[Collected data entries]
▼

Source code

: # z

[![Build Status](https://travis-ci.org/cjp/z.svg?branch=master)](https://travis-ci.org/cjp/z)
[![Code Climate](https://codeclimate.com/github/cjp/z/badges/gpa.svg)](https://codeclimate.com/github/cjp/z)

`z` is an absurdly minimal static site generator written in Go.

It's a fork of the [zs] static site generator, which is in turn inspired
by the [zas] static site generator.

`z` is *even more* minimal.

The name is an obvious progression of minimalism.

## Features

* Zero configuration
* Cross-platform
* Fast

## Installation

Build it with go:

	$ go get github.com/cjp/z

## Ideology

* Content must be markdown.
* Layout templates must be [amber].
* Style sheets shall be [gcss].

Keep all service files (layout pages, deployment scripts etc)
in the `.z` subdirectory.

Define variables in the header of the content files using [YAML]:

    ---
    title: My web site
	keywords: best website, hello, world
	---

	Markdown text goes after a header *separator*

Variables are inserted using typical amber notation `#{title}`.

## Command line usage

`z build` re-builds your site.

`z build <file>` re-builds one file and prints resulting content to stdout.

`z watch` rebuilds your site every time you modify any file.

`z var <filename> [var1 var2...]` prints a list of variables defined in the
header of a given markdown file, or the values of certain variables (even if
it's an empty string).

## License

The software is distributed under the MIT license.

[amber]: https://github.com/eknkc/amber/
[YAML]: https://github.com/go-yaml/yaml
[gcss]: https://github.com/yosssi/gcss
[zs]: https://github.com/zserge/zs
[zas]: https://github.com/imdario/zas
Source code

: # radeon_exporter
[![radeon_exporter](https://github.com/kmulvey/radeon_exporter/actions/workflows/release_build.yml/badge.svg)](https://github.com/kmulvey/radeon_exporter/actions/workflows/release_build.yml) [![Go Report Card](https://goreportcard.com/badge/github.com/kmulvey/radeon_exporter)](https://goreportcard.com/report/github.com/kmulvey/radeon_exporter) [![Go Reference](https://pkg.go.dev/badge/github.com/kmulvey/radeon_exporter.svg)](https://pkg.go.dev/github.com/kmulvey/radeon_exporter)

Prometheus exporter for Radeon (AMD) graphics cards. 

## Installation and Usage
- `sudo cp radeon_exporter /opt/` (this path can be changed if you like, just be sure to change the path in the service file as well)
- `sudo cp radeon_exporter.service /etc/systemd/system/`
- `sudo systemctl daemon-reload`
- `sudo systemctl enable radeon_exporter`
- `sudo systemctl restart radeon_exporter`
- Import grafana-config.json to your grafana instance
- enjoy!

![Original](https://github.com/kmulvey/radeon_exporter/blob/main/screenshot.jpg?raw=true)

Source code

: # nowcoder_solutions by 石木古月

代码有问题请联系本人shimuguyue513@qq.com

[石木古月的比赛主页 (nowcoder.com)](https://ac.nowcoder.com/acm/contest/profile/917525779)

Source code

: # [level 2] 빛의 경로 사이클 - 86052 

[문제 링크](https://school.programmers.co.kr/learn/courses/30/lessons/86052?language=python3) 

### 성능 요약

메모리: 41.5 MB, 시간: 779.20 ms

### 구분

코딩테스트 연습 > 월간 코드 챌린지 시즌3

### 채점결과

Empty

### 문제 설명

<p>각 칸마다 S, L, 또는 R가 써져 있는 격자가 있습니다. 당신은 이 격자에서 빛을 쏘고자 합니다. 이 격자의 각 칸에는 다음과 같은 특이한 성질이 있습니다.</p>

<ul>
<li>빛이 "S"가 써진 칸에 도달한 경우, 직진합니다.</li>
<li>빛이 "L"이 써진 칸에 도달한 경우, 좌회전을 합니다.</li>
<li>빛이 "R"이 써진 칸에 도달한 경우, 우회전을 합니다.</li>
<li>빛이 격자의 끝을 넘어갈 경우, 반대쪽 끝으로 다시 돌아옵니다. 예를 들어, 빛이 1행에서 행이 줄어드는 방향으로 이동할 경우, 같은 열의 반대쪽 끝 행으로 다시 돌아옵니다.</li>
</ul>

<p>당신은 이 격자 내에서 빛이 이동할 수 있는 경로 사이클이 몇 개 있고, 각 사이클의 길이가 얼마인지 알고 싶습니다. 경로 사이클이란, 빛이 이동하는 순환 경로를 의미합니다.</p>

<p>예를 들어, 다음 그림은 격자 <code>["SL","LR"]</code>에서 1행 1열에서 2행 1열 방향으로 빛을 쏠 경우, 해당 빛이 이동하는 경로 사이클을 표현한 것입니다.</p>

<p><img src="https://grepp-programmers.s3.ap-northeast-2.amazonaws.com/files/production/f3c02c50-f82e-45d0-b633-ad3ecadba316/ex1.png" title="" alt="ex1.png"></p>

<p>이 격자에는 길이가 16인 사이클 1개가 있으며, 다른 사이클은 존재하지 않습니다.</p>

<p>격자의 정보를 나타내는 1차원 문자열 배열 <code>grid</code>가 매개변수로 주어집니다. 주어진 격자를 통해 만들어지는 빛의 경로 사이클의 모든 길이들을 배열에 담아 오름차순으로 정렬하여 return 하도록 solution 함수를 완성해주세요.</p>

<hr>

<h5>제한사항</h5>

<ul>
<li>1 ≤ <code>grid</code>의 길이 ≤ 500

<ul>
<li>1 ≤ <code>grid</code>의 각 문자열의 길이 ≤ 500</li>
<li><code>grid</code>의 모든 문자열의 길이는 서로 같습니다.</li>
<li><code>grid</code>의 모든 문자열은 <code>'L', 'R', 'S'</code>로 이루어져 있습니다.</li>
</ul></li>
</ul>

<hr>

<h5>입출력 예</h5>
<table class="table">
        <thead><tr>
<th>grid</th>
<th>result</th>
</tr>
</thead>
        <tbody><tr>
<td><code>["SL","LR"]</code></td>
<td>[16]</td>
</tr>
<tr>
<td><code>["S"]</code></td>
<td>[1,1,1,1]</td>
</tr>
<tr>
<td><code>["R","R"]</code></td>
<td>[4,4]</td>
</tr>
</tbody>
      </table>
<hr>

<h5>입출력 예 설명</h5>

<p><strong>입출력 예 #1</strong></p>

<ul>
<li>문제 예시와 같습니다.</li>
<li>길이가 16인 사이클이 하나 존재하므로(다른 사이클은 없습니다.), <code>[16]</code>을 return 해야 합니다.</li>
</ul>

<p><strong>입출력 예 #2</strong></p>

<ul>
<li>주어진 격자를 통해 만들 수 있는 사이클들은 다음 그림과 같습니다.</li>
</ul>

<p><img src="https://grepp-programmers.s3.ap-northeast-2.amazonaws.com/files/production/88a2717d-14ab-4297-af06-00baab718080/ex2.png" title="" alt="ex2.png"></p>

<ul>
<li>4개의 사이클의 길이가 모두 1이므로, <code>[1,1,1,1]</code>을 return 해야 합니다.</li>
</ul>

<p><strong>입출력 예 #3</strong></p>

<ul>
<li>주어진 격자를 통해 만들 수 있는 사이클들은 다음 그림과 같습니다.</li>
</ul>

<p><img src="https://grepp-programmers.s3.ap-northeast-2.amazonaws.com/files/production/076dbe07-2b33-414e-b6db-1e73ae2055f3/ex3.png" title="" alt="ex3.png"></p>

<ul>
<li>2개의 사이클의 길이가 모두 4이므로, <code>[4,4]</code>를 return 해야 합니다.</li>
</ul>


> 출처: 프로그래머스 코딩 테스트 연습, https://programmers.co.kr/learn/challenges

▲

> [WHAT THE TASK ASKS]
The expected output is the complete data, repeated exactly.

> [TASK RESPONSE]
Source code

: # z

[![Build Status](https://travis-ci.org/cjp/z.svg?branch=master)](https://travis-ci.org/cjp/z)
[![Code Climate](https://codeclimate.com/github/cjp/z/badges/gpa.svg)](https://codeclimate.com/github/cjp/z)

`z` is an absurdly minimal static site generator written in Go.

It's a fork of the [zs] static site generator, which is in turn inspired
by the [zas] static site generator.

`z` is *even more* minimal.

The name is an obvious progression of minimalism.

## Features

* Zero configuration
* Cross-platform
* Fast

## Installation

Build it with go:

	$ go get github.com/cjp/z

## Ideology

* Content must be markdown.
* Layout templates must be [amber].
* Style sheets shall be [gcss].

Keep all service files (layout pages, deployment scripts etc)
in the `.z` subdirectory.

Define variables in the header of the content files using [YAML]:

    ---
    title: My web site
	keywords: best website, hello, world
	---

	Markdown text goes after a header *separator*

Variables are inserted using typical amber notation `#{title}`.

## Command line usage

`z build` re-builds your site.

`z build <file>` re-builds one file and prints resulting content to stdout.

`z watch` rebuilds your site every time you modify any file.

`z var <filename> [var1 var2...]` prints a list of variables defined in the
header of a given markdown file, or the values of certain variables (even if
it's an empty string).

## License

The software is distributed under the MIT license.

[amber]: https://github.com/eknkc/amber/
[YAML]: https://github.com/go-yaml/yaml
[gcss]: https://github.com/yosssi/gcss
[zs]: https://github.com/zserge/zs
[zas]: https://github.com/imdario/zas
Source code

: # radeon_exporter
[![radeon_exporter](https://github.com/kmulvey/radeon_exporter/actions/workflows/release_build.yml/badge.svg)](https://github.com/kmulvey/radeon_exporter/actions/workflows/release_build.yml) [![Go Report Card](https://goreportcard.com/badge/github.com/kmulvey/radeon_exporter)](https://goreportcard.com/report/github.com/kmulvey/radeon_exporter) [![Go Reference](https://pkg.go.dev/badge/github.com/kmulvey/radeon_exporter.svg)](https://pkg.go.dev/github.com/kmulvey/radeon_exporter)

Prometheus exporter for Radeon (AMD) graphics cards. 

## Installation and Usage
- `sudo cp radeon_exporter /opt/` (this path can be changed if you like, just be sure to change the path in the service file as well)
- `sudo cp radeon_exporter.service /etc/systemd/system/`
- `sudo systemctl daemon-reload`
- `sudo systemctl enable radeon_exporter`
- `sudo systemctl restart radeon_exporter`
- Import grafana-config.json to your grafana instance
- enjoy!

![Original](https://github.com/kmulvey/radeon_exporter/blob/main/screenshot.jpg?raw=true)

Source code

: # nowcoder_solutions by 石木古月

代码有问题请联系本人shimuguyue513@qq.com

[石木古月的比赛主页 (nowcoder.com)](https://ac.nowcoder.com/acm/contest/profile/917525779)

Source code

: # [level 2] 빛의 경로 사이클 - 86052 

[문제 링크](https://school.programmers.co.kr/learn/courses/30/lessons/86052?language=python3) 

### 성능 요약

메모리: 41.5 MB, 시간: 779.20 ms

### 구분

코딩테스트 연습 > 월간 코드 챌린지 시즌3

### 채점결과

Empty

### 문제 설명

<p>각 칸마다 S, L, 또는 R가 써져 있는 격자가 있습니다. 당신은 이 격자에서 빛을 쏘고자 합니다. 이 격자의 각 칸에는 다음과 같은 특이한 성질이 있습니다.</p>

<ul>
<li>빛이 "S"가 써진 칸에 도달한 경우, 직진합니다.</li>
<li>빛이 "L"이 써진 칸에 도달한 경우, 좌회전을 합니다.</li>
<li>빛이 "R"이 써진 칸에 도달한 경우, 우회전을 합니다.</li>
<li>빛이 격자의 끝을 넘어갈 경우, 반대쪽 끝으로 다시 돌아옵니다. 예를 들어, 빛이 1행에서 행이 줄어드는 방향으로 이동할 경우, 같은 열의 반대쪽 끝 행으로 다시 돌아옵니다.</li>
</ul>

<p>당신은 이 격자 내에서 빛이 이동할 수 있는 경로 사이클이 몇 개 있고, 각 사이클의 길이가 얼마인지 알고 싶습니다. 경로 사이클이란, 빛이 이동하는 순환 경로를 의미합니다.</p>

<p>예를 들어, 다음 그림은 격자 <code>["SL","LR"]</code>에서 1행 1열에서 2행 1열 방향으로 빛을 쏠 경우, 해당 빛이 이동하는 경로 사이클을 표현한 것입니다.</p>

<p><img src="https://grepp-programmers.s3.ap-northeast-2.amazonaws.com/files/production/f3c02c50-f82e-45d0-b633-ad3ecadba316/ex1.png" title="" alt="ex1.png"></p>

<p>이 격자에는 길이가 16인 사이클 1개가 있으며, 다른 사이클은 존재하지 않습니다.</p>

<p>격자의 정보를 나타내는 1차원 문자열 배열 <code>grid</code>가 매개변수로 주어집니다. 주어진 격자를 통해 만들어지는 빛의 경로 사이클의 모든 길이들을 배열에 담아 오름차순으로 정렬하여 return 하도록 solution 함수를 완성해주세요.</p>

<hr>

<h5>제한사항</h5>

<ul>
<li>1 ≤ <code>grid</code>의 길이 ≤ 500

<ul>
<li>1 ≤ <code>grid</code>의 각 문자열의 길이 ≤ 500</li>
<li><code>grid</code>의 모든 문자열의 길이는 서로 같습니다.</li>
<li><code>grid</code>의 모든 문자열은 <code>'L', 'R', 'S'</code>로 이루어져 있습니다.</li>
</ul></li>
</ul>

<hr>

<h5>입출력 예</h5>
<table class="table">
        <thead><tr>
<th>grid</th>
<th>result</th>
</tr>
</thead>
        <tbody><tr>
<td><code>["SL","LR"]</code></td>
<td>[16]</td>
</tr>
<tr>
<td><code>["S"]</code></td>
<td>[1,1,1,1]</td>
</tr>
<tr>
<td><code>["R","R"]</code></td>
<td>[4,4]</td>
</tr>
</tbody>
      </table>
<hr>

<h5>입출력 예 설명</h5>

<p><strong>입출력 예 #1</strong></p>

<ul>
<li>문제 예시와 같습니다.</li>
<li>길이가 16인 사이클이 하나 존재하므로(다른 사이클은 없습니다.), <code>[16]</code>을 return 해야 합니다.</li>
</ul>

<p><strong>입출력 예 #2</strong></p>

<ul>
<li>주어진 격자를 통해 만들 수 있는 사이클들은 다음 그림과 같습니다.</li>
</ul>

<p><img src="https://grepp-programmers.s3.ap-northeast-2.amazonaws.com/files/production/88a2717d-14ab-4297-af06-00baab718080/ex2.png" title="" alt="ex2.png"></p>

<ul>
<li>4개의 사이클의 길이가 모두 1이므로, <code>[1,1,1,1]</code>을 return 해야 합니다.</li>
</ul>

<p><strong>입출력 예 #3</strong></p>

<ul>
<li>주어진 격자를 통해 만들 수 있는 사이클들은 다음 그림과 같습니다.</li>
</ul>

<p><img src="https://grepp-programmers.s3.ap-northeast-2.amazonaws.com/files/production/076dbe07-2b33-414e-b6db-1e73ae2055f3/ex3.png" title="" alt="ex3.png"></p>

<ul>
<li>2개의 사이클의 길이가 모두 4이므로, <code>[4,4]</code>를 return 해야 합니다.</li>
</ul>


> 출처: 프로그래머스 코딩 테스트 연습, https://programmers.co.kr/learn/challenges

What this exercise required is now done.